Material for the task ->
● ● ● ● ● ● ●

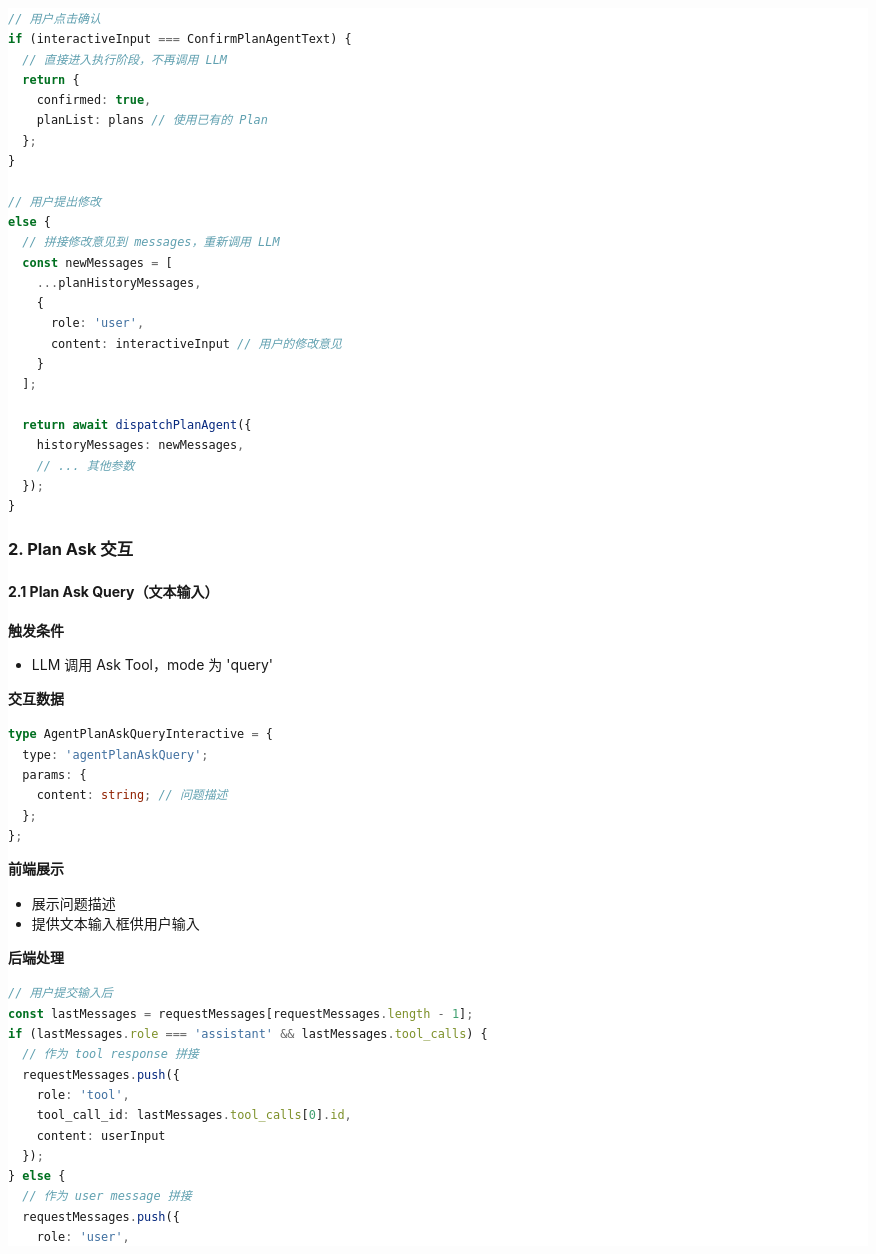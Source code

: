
 ```typescript
// 用户点击确认
if (interactiveInput === ConfirmPlanAgentText) {
  // 直接进入执行阶段，不再调用 LLM
  return {
    confirmed: true,
    planList: plans // 使用已有的 Plan
  };
}

// 用户提出修改
else {
  // 拼接修改意见到 messages，重新调用 LLM
  const newMessages = [
    ...planHistoryMessages,
    {
      role: 'user',
      content: interactiveInput // 用户的修改意见
    }
  ];

  return await dispatchPlanAgent({
    historyMessages: newMessages,
    // ... 其他参数
  });
}
```

### 2. Plan Ask 交互

#### 2.1 Plan Ask Query（文本输入）

**触发条件**

- LLM 调用 Ask Tool，mode 为 'query'

**交互数据**

```typescript
type AgentPlanAskQueryInteractive = {
  type: 'agentPlanAskQuery';
  params: {
    content: string; // 问题描述
  };
};
```

**前端展示**

- 展示问题描述
- 提供文本输入框供用户输入

**后端处理**

```typescript
// 用户提交输入后
const lastMessages = requestMessages[requestMessages.length - 1];
if (lastMessages.role === 'assistant' && lastMessages.tool_calls) {
  // 作为 tool response 拼接
  requestMessages.push({
    role: 'tool',
    tool_call_id: lastMessages.tool_calls[0].id,
    content: userInput
  });
} else {
  // 作为 user message 拼接
  requestMessages.push({
    role: 'user',
```

  [NodeInputKeyEnum.aiModel]: string;
  [NodeInputKeyEnum.aiSystemPrompt]: string;
  [NodeInputKeyEnum.userChatInput]: string;
  [NodeOutputKeyEnum.answerText]: string;
  [DispatchNodeResponseKeyEnum.memories]: {
  [DispatchNodeResponseKeyEnum.assistantResponses]: ChatHistoryItemResType[];
  [DispatchNodeResponseKeyEnum.nodeDispatchUsages]: ChatNodeUsageType[];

● ● ● ● ● ● ●

Aim of the task -> Pick every line containing the word "content" out of the material, and copy those lines.

Solution ->
      content: interactiveInput // 用户的修改意见
    content: string; // 问题描述
    content: userInput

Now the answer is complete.